Records shown Start Marker

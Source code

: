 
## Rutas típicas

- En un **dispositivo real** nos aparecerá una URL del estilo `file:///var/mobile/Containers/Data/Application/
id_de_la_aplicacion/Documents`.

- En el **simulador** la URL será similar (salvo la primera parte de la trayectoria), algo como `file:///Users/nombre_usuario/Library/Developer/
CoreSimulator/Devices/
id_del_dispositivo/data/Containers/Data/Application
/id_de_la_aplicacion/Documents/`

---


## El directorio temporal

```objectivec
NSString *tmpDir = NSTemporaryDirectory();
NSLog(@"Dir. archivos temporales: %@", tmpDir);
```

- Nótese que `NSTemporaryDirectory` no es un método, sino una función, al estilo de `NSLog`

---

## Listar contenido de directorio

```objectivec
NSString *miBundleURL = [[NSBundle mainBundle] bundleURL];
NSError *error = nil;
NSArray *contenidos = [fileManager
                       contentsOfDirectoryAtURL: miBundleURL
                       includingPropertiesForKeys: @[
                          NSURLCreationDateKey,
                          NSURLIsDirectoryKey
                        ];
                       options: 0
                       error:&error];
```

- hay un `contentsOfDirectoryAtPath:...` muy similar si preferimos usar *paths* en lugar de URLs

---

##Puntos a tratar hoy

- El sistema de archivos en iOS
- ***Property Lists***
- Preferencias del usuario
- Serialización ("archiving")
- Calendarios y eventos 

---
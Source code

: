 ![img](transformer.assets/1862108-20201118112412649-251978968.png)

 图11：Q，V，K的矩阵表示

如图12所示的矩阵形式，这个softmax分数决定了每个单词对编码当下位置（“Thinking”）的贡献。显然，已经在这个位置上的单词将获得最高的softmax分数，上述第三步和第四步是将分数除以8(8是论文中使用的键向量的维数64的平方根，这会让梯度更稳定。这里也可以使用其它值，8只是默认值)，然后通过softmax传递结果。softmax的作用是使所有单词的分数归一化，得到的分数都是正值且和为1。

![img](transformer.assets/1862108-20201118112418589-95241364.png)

Records shown End Marker

About this exercise: Give the number of lines that hold the word "archivos" in these records, with nothing added.

Result of this task: 2